WORK REQUEST: No pictures belong in the copy. Restate the rest of the data exactly.

____ EXTRACTED RECORDS

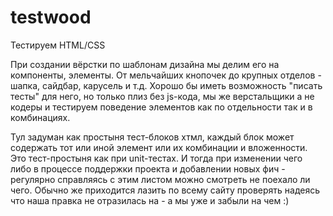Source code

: # testwood
Тестируем HTML/CSS 

При создании вёрстки по шаблонам дизайна мы делим его на компоненты, элементы. От мельчайших кнопочек до крупных отделов - шапка, сайдбар, карусель и т.д. Хорошо бы иметь возможность "писать тесты" для него, но только плиз без js-кода, мы же верстальщики а не кодеры и тестируем поведение элементов как по отдельности так и в комбинациях.

Тул задуман как простыня тест-блоков хтмл, каждый блок может содержать тот или иной элемент или их комбинации и вложенности. Это тест-простыня как при unit-тестах. И тогда при изменении чего либо в процессе поддержки проекта и добавлении новых фич - регулярно справляясь с этим листом можно смотреть не поехало ли чего. Обычно же приходится лазить по всему сайту проверять надеясь что наша правка не отразилась на - а мы уже и забыли на чем :)
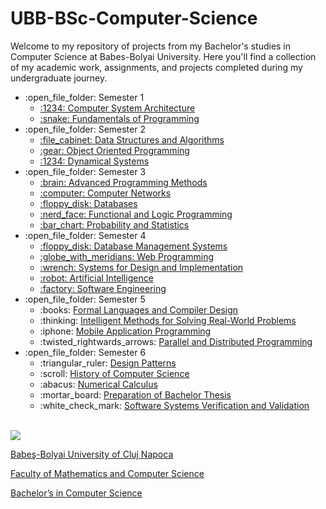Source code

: # UBB-BSc-Computer-Science

Welcome to my repository of projects from my Bachelor's studies in Computer Science at Babes-Bolyai University. Here you'll find a collection of my academic work, assignments, and projects completed during my undergraduate journey.

<ul>
  <li>:open_file_folder: Semester 1
    <ul>
      <li>
        <a href="https://github.com/BiancaM30/Computer-System-Architecture"> 
          :1234: Computer System Architecture
        </a>
      </li>
<!--       <li>
        <a href="https://github.com/yourusername/Computational-Logic"> 
          :bulb: Computational Logic 
        </a>
      </li> -->
      <li>
        <a href="https://github.com/BiancaM30/Programming-Fundamentals"> 
          :snake: Fundamentals of Programming 
        </a>
      </li>
    </ul>
  </li>
  <li>:open_file_folder: Semester 2
    <ul>
      <li>
        <a href="https://github.com/BiancaM30/Data-Structures-and-Algorithms"> 
          :file_cabinet: Data Structures and Algorithms 
        </a>
      </li>
      <li>
        <a href="https://github.com/BiancaM30/Object-Oriented-Programming"> 
          :gear: Object Oriented Programming 
        </a>
      </li>
      <li>
        <a href="https://github.com/BiancaM30/Dynamical-Systems"> 
          :1234: Dynamical Systems
        </a>
      </li>
    </ul>
  </li>
  <li>:open_file_folder: Semester 3
    <ul>
      <li>
        <a href="https://github.com/BiancaM30/Advanced-Programming-Methods"> 
          :brain: Advanced Programming Methods 
        </a>
      </li>
      <li>
        <a href="https://github.com/BiancaM30/Computer-Networks"> 
          :computer: Computer Networks 
        </a>
      </li>
      <li>
        <a href="https://github.com/BiancaM30/Databases"> 
          :floppy_disk: Databases 
        </a>
      </li>
      <li>
        <a href="https://github.com/yourusername/Functional-and-Logic-Programming"> 
          :nerd_face: Functional and Logic Programming 
        </a>
      </li>
      <li>
        <a href="https://github.com/BiancaM30/Probability-and-Statistics"> 
          :bar_chart: Probability and Statistics
        </a>
      </li>
    </ul>
  </li>
  <li>:open_file_folder: Semester 4
    <ul>
      <li>
        <a href="https://github.com/yourusername/Database-Management-Systems">
          :floppy_disk: Database Management Systems
        </a>
      </li>
      <li>
        <a href="https://github.com/yourusername/Web-Programming">
          :globe_with_meridians: Web Programming
        </a>
      </li>
      <li>
        <a href="https://github.com/yourusername/Systems-for-Design-and-Implementation">
          :wrench: Systems for Design and Implementation
        </a>
      </li>
      <li>
        <a href="https://github.com/yourusername/Artificial-Intelligence">
          :robot: Artificial Intelligence
        </a>
      </li>
      <li>
        <a href="https://github.com/yourusername/Software-Engineering">
          :factory: Software Engineering
        </a>
      </li>
    </ul>
  </li>
  <li>:open_file_folder: Semester 5
    <ul>
<!--       <li> :sound:
        <a href="https://github.com/yourusername/Audio-video-Data-Processing">
          Audio-video Data Processing
        </a>
      </li> -->
      <li> :books:
        <a href="https://github.com/yourusername/Formal-Languages-and-Compiler-Design">
          Formal Languages and Compiler Design
        </a>
      </li>
      <li> :thinking:
        <a href="https://github.com/yourusername/Intelligent-Methods">
          Intelligent Methods for Solving Real-World Problems
        </a>
      </li>
      <li> :iphone:
        <a href="https://github.com/yourusername/Mobile-Application-Programming">
          Mobile Application Programming
        </a>
      </li>
      <li> :twisted_rightwards_arrows:
        <a href="https://github.com/yourusername/Parallel-and-Distributed-Programming">
          Parallel and Distributed Programming
        </a>
      </li>
    </ul>
  </li>
  <li>:open_file_folder: Semester 6
    <ul>
<!--       <li> :robot:
        <a href="https://github.com/yourusername/Android-Things">
          Android Things
        </a>
      </li> -->
      <li> :triangular_ruler:
        <a href="https://github.com/yourusername/Design-Patterns">
          Design Patterns
        </a>
      </li>
      <li> :scroll:
        <a href="https://github.com/yourusername/History-of-Computer-Science">
          History of Computer Science
        </a>
      </li>
      <li> :abacus:
        <a href="https://github.com/yourusername/Numerical-Calculus">
          Numerical Calculus
        </a>
      </li>
      <li> :mortar_board:
        <a href="https://github.com/yourusername/Preparation-of-Bachelor-Thesis">
          Preparation of Bachelor Thesis
        </a>
      </li>
      <li> :white_check_mark:
        <a href="https://github.com/yourusername/Software-Systems-Verification-and-Validation">
          Software Systems Verification and Validation
        </a>
      </li>
    </ul>
  </li>
</ul>

<br>
<img src="https://www.ubbcluj.ro/images/logo/logo_cs.png" />
<a href="http://www.cs.ubbcluj.ro">
<p> Babeş-Bolyai University of Cluj Napoca </p>
<p> Faculty of Mathematics and Computer Science </p>
<p> Bachelor’s in Computer Science </p>
</a>
<br>
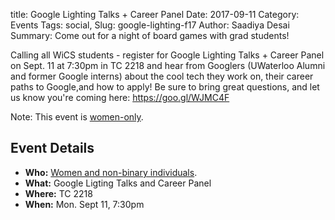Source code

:title: Google Lighting Talks + Career Panel
Date: 2017-09-11
Category: Events
Tags: social,
Slug: google-lighting-f17
Author: Saadiya Desai
Summary: Come out for a night of board games with grad students!

Calling all WiCS students - register for Google Lighting Talks + Career Panel on Sept. 11 at 7:30pm in TC 2218 and hear from Googlers (UWaterloo Alumni and former Google interns) about the cool tech they work on, their career paths to Google,and how to apply! Be sure to bring great questions, and let us know you're coming here: https://goo.gl/WJMC4F

Note: This event is [women-only]({filename}/pages/faq.md).

## Event Details ##

+ **Who:** [Women and non-binary individuals]({filename}/pages/faq.md).
+ **What:** Google Ligting Talks and Career Panel
+ **Where:** TC 2218
+ **When:** Mon. Sept 11, 7:30pm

________

ANSWER SPACE:
Source code

: # testwood
Тестируем HTML/CSS 

При создании вёрстки по шаблонам дизайна мы делим его на компоненты, элементы. От мельчайших кнопочек до крупных отделов - шапка, сайдбар, карусель и т.д. Хорошо бы иметь возможность "писать тесты" для него, но только плиз без js-кода, мы же верстальщики а не кодеры и тестируем поведение элементов как по отдельности так и в комбинациях.

Тул задуман как простыня тест-блоков хтмл, каждый блок может содержать тот или иной элемент или их комбинации и вложенности. Это тест-простыня как при unit-тестах. И тогда при изменении чего либо в процессе поддержки проекта и добавлении новых фич - регулярно справляясь с этим листом можно смотреть не поехало ли чего. Обычно же приходится лазить по всему сайту проверять надеясь что наша правка не отразилась на - а мы уже и забыли на чем :)
Source code

: # UBB-BSc-Computer-Science

Welcome to my repository of projects from my Bachelor's studies in Computer Science at Babes-Bolyai University. Here you'll find a collection of my academic work, assignments, and projects completed during my undergraduate journey.

<ul>
  <li>:open_file_folder: Semester 1
    <ul>
      <li>
        <a href="https://github.com/BiancaM30/Computer-System-Architecture"> 
          :1234: Computer System Architecture
        </a>
      </li>
<!--       <li>
        <a href="https://github.com/yourusername/Computational-Logic"> 
          :bulb: Computational Logic 
        </a>
      </li> -->
      <li>
        <a href="https://github.com/BiancaM30/Programming-Fundamentals"> 
          :snake: Fundamentals of Programming 
        </a>
      </li>
    </ul>
  </li>
  <li>:open_file_folder: Semester 2
    <ul>
      <li>
        <a href="https://github.com/BiancaM30/Data-Structures-and-Algorithms"> 
          :file_cabinet: Data Structures and Algorithms 
        </a>
      </li>
      <li>
        <a href="https://github.com/BiancaM30/Object-Oriented-Programming"> 
          :gear: Object Oriented Programming 
        </a>
      </li>
      <li>
        <a href="https://github.com/BiancaM30/Dynamical-Systems"> 
          :1234: Dynamical Systems
        </a>
      </li>
    </ul>
  </li>
  <li>:open_file_folder: Semester 3
    <ul>
      <li>
        <a href="https://github.com/BiancaM30/Advanced-Programming-Methods"> 
          :brain: Advanced Programming Methods 
        </a>
      </li>
      <li>
        <a href="https://github.com/BiancaM30/Computer-Networks"> 
          :computer: Computer Networks 
        </a>
      </li>
      <li>
        <a href="https://github.com/BiancaM30/Databases"> 
          :floppy_disk: Databases 
        </a>
      </li>
      <li>
        <a href="https://github.com/yourusername/Functional-and-Logic-Programming"> 
          :nerd_face: Functional and Logic Programming 
        </a>
      </li>
      <li>
        <a href="https://github.com/BiancaM30/Probability-and-Statistics"> 
          :bar_chart: Probability and Statistics
        </a>
      </li>
    </ul>
  </li>
  <li>:open_file_folder: Semester 4
    <ul>
      <li>
        <a href="https://github.com/yourusername/Database-Management-Systems">
          :floppy_disk: Database Management Systems
        </a>
      </li>
      <li>
        <a href="https://github.com/yourusername/Web-Programming">
          :globe_with_meridians: Web Programming
        </a>
      </li>
      <li>
        <a href="https://github.com/yourusername/Systems-for-Design-and-Implementation">
          :wrench: Systems for Design and Implementation
        </a>
      </li>
      <li>
        <a href="https://github.com/yourusername/Artificial-Intelligence">
          :robot: Artificial Intelligence
        </a>
      </li>
      <li>
        <a href="https://github.com/yourusername/Software-Engineering">
          :factory: Software Engineering
        </a>
      </li>
    </ul>
  </li>
  <li>:open_file_folder: Semester 5
    <ul>
<!--       <li> :sound:
        <a href="https://github.com/yourusername/Audio-video-Data-Processing">
          Audio-video Data Processing
        </a>
      </li> -->
      <li> :books:
        <a href="https://github.com/yourusername/Formal-Languages-and-Compiler-Design">
          Formal Languages and Compiler Design
        </a>
      </li>
      <li> :thinking:
        <a href="https://github.com/yourusername/Intelligent-Methods">
          Intelligent Methods for Solving Real-World Problems
        </a>
      </li>
      <li> :iphone:
        <a href="https://github.com/yourusername/Mobile-Application-Programming">
          Mobile Application Programming
        </a>
      </li>
      <li> :twisted_rightwards_arrows:
        <a href="https://github.com/yourusername/Parallel-and-Distributed-Programming">
          Parallel and Distributed Programming
        </a>
      </li>
    </ul>
  </li>
  <li>:open_file_folder: Semester 6
    <ul>
<!--       <li> :robot:
        <a href="https://github.com/yourusername/Android-Things">
          Android Things
        </a>
      </li> -->
      <li> :triangular_ruler:
        <a href="https://github.com/yourusername/Design-Patterns">
          Design Patterns
        </a>
      </li>
      <li> :scroll:
        <a href="https://github.com/yourusername/History-of-Computer-Science">
          History of Computer Science
        </a>
      </li>
      <li> :abacus:
        <a href="https://github.com/yourusername/Numerical-Calculus">
          Numerical Calculus
        </a>
      </li>
      <li> :mortar_board:
        <a href="https://github.com/yourusername/Preparation-of-Bachelor-Thesis">
          Preparation of Bachelor Thesis
        </a>
      </li>
      <li> :white_check_mark:
        <a href="https://github.com/yourusername/Software-Systems-Verification-and-Validation">
          Software Systems Verification and Validation
        </a>
      </li>
    </ul>
  </li>
</ul>

<br>
<img src="https://www.ubbcluj.ro/images/logo/logo_cs.png" />
<a href="http://www.cs.ubbcluj.ro">
<p> Babeş-Bolyai University of Cluj Napoca </p>
<p> Faculty of Mathematics and Computer Science </p>
<p> Bachelor’s in Computer Science </p>
</a>
<br>
Source code

:title: Google Lighting Talks + Career Panel
Date: 2017-09-11
Category: Events
Tags: social,
Slug: google-lighting-f17
Author: Saadiya Desai
Summary: Come out for a night of board games with grad students!

Calling all WiCS students - register for Google Lighting Talks + Career Panel on Sept. 11 at 7:30pm in TC 2218 and hear from Googlers (UWaterloo Alumni and former Google interns) about the cool tech they work on, their career paths to Google,and how to apply! Be sure to bring great questions, and let us know you're coming here: https://goo.gl/WJMC4F

Note: This event is [women-only]({filename}/pages/faq.md).

## Event Details ##

+ **Who:** [Women and non-binary individuals]({filename}/pages/faq.md).
+ **What:** Google Ligting Talks and Career Panel
+ **Where:** TC 2218
+ **When:** Mon. Sept 11, 7:30pm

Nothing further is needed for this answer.